The lack of immediate answers in the case of slain 13-year-old Monae Turnage has left the community in limbo, Baltimore City Councilwoman Mary Pat Clarke said Thursday.
"I understand the protocols, but this family, and this city, needs to know what happened here," said Clarke, who represents the area where Monae's body was found Sunday buried under trash bags. "The image of this baby who went to roller skate and ended up lying in a back yard covered in trash is not soon an image we will recover from in this city."
Police have charged two of Monae's friends, ages 12 and 13, with involuntary manslaughter.
The Police Department's chief spokesman, Anthony Guglielmi, said officials are working "literally around the clock" to discover the details of what happened "minute by minute."
"We have to respect the process," Guglielmi said. "This is a criminal investigation. We're in a world where you watch TV and homicides are solved in 60 minutes. That's just not true.
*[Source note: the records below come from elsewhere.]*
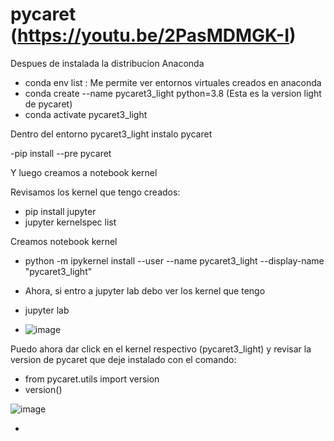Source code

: # pycaret  (https://youtu.be/2PasMDMGK-I)

Despues de instalada la distribucion Anaconda

- conda env list : Me permite ver entornos virtuales creados en anaconda
- conda create --name pycaret3_light python=3.8 (Esta es la version light de pycaret)
- conda activate pycaret3_light

Dentro del entorno pycaret3_light instalo pycaret

-pip install --pre pycaret

Y luego creamos a notebook kernel

Revisamos los kernel que tengo creados:
- pip install jupyter
- jupyter kernelspec list

Creamos notebook kernel
- python -m ipykernel install --user --name pycaret3_light --display-name "pycaret3_light"

- Ahora, si entro a jupyter lab debo ver los kernel que tengo

- jupyter lab  

- ![image](https://github.com/cprieto76/pycaret/assets/115907710/9bc8ed5a-1798-436f-8dc5-d90daf400306)

Puedo ahora dar click en el kernel respectivo (pycaret3_light) y revisar la version de pycaret que deje instalado con el comando:
- from pycaret.utils import version
- version()

![image](https://github.com/cprieto76/pycaret/assets/115907710/c858e552-28d2-463f-814c-92d86c403d7c)



-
It takes time."
At a vigil for the girl at her middle school on Wednesday, mourners and family members expressed anger at the officer but supported the commander of the Eastern District police station, Maj. Melvin Russell, saying they trust the investigation is sincere.
Clarke and several other council members say they are confident in the Police Department's handling of the investigation thus far, and the elected officials are wary of judging whether the child's death is evidence of a wider-spread problem at the 3,000-man department.
Even so, speculation and unanswered questions swirl around the case because few details have been released about the officer's alleged involvement, council members said. Clarke called on the Police Department to release details of its investigation as soon as possible.
Monae's relatives "don't need any more grief than the death has brought them," she said. "They need to know how she spent her last moment."
Councilman Carl Stokes said he was "shocked and stunned" to learn a police officer may have acted inappropriately in the situation.
"That aspect of it is over-the-top ugly and stunning," said Stokes, who represents the 12th district where Monae lived with her family.
Stokes declined to talk about the department's handling of the case, other than to say the detectives are conducting a thorough investigation.
"I would really like the family to have the week to celebrate her life," Stokes said. "I don't want her death to become politicized."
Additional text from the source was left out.